Research Question

Over the duration of this course, my research question has taken on a form different from that presented in my opening blog post, but still equally valuable to my research. Instead of asking how I could bring statistics into a single landslide hazard analysis, I am now asking how statistics may be used to add consistency to the entire landslide mapping process (Figure 1).

Initial_Flowchart

Figure 1: Correspondence of landslide map types and selected inputs.

Mapping landslides can be a complicated task that, along the way, incorporates a sequence of three map types:

  1. Inventory – the mapped extents of past landslides. These extents can simply be one polygon, or they can be several polygons representing the features that compose a landslide; features such as scarps and deposits.
  2. Hazard – mapped predictions of the probability of landslide occurrence or the amount of ground deformation associated with the advent of some natural hazard, such as heavy rainfall or seismic ground motions.
  3. Risk – a mapped combination of landslide hazard and the vulnerability and exposure of infrastructure. Typical risk maps attempt to express the costs incurred by a landslide’s occurrence in a particular location.

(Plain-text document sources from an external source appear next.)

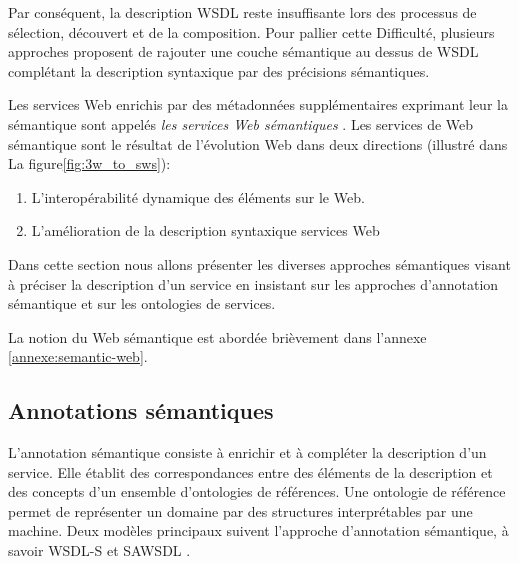 Par conséquent, la description \textsc{WSDL} reste insuffisante lors
des processus de sélection, découvert et de la composition. Pour
pallier cette Difficulté, plusieurs approches
\cite{sivashanmugam2003adding,mcilraith2001semantic,
  mcilraith2003bringing, fensel2002web} proposent de rajouter une
couche sémantique au dessus de \textsc{WSDL} complétant la description
syntaxique par des précisions sémantiques.



Les services Web enrichis par des métadonnées supplémentaires
exprimant leur la sémantique sont appelés \textit{les services Web
sémantiques} \cite{fensel2002semantic, mcilraith2001semantic}. Les
services de Web sémantique sont le résultat de l'évolution Web dans
deux directions \cite{bartalos2011effective} (illustré dans La
figure\ref{fig:3w_to_sws}):

\begin{enumerate}
  \item L'interopérabilité dynamique des éléments sur le Web.
  \item L'amélioration de la description syntaxique services Web
\end{enumerate}

Dans cette section nous allons présenter les diverses approches
sémantiques visant à préciser la description d'un service en insistant
sur les approches d'annotation sémantique et sur les ontologies de
services.

La notion du Web sémantique est abordée brièvement dans l'annexe
\ref{annexe:semantic-web}.

  \subsection{Annotations sémantiques}
  \label{sec:semantic-annot}

  L'annotation sémantique consiste à enrichir et à compléter la
  description d'un service. Elle établit des correspondances entre des
  éléments de la description et des concepts d'un ensemble
  d'ontologies de références. Une ontologie de référence permet de
  représenter un domaine par des structures interprétables par une
  machine. Deux modèles principaux suivent l'approche d'annotation
  sémantique, à savoir \textsc{WSDL-S} et \textsc{SAWSDL}
  \cite{elie2010}.


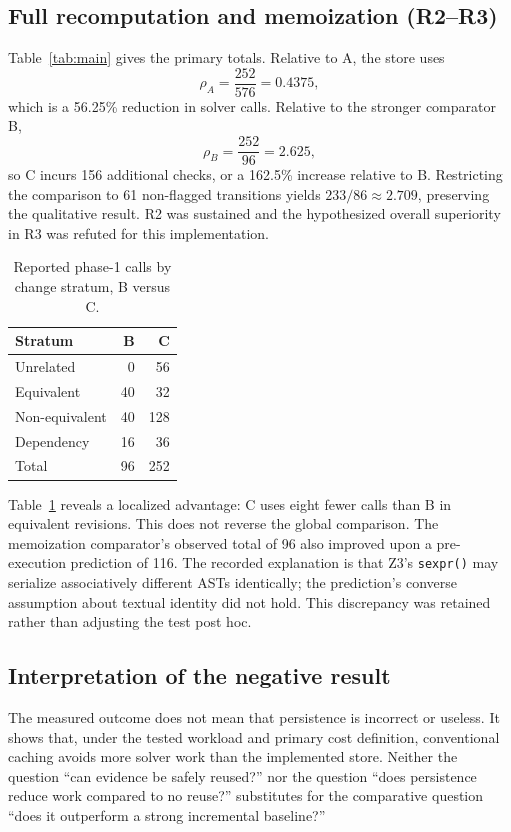 \documentclass[10pt,twocolumn]{article}
\begin{document}
\subsection{Full recomputation and memoization (R2--R3)}
Table~\ref{tab:main} gives the primary totals. Relative to A, the store uses
\begin{equation}\label{eq:r2}
\rho_A=\frac{252}{576}=0.4375,
\end{equation}
which is a 56.25\% reduction in solver calls. Relative to the stronger comparator B,
\begin{equation}\label{eq:r3}
\rho_B=\frac{252}{96}=2.625,
\end{equation}
so C incurs 156 additional checks, or a 162.5\% increase relative to B. Restricting the comparison to 61 non-flagged transitions yields $233/86\approx2.709$, preserving the qualitative result. R2 was sustained and the hypothesized overall superiority in R3 was refuted for this implementation.

\begin{table}[t]
\centering\caption{Reported phase-1 calls by change stratum, B versus C.}\label{tab:strata}
\begin{tabular}{lrr}\toprule
Stratum & B & C\\\midrule
Unrelated & 0 & 56\\
Equivalent & 40 & 32\\
Non-equivalent & 40 & 128\\
Dependency & 16 & 36\\\midrule
Total & 96 & 252\\\bottomrule\end{tabular}
\end{table}

Table~\ref{tab:strata} reveals a localized advantage: C uses eight fewer calls than B in equivalent revisions. This does not reverse the global comparison. The memoization comparator's observed total of 96 also improved upon a pre-execution prediction of 116. The recorded explanation is that Z3's \texttt{sexpr()} may serialize associatively different ASTs identically; the prediction's converse assumption about textual identity did not hold. This discrepancy was retained rather than adjusting the test post hoc.

\subsection{Interpretation of the negative result}
The measured outcome does not mean that persistence is incorrect or useless. It shows that, under the tested workload and primary cost definition, conventional caching avoids more solver work than the implemented store. Neither the question ``can evidence be safely reused?'' nor the question ``does persistence reduce work compared to no reuse?'' substitutes for the comparative question ``does it outperform a strong incremental baseline?''
\end{document}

In addition to these three types, there is also susceptibility mapping. Susceptibility maps, which show where ground conditions may be conducive to landsliding, are useful for some applications, but they are not necessary in this context.

Inventory, hazard, and risk maps should be viewed as a progression, as each new map is dependent on the content of its predecessor. A lack in geotechnical design parameters (i.e. friction angle, depth to groundwater, soil stratigraphy) at the regional scale requires that landslide inventories be used to back-calculate conditions at failure. These conditions can then be interpolated across the region to improve the inputs to a hazard map. This approach has many imperfections, but it represents the most informed analysis on many occasions.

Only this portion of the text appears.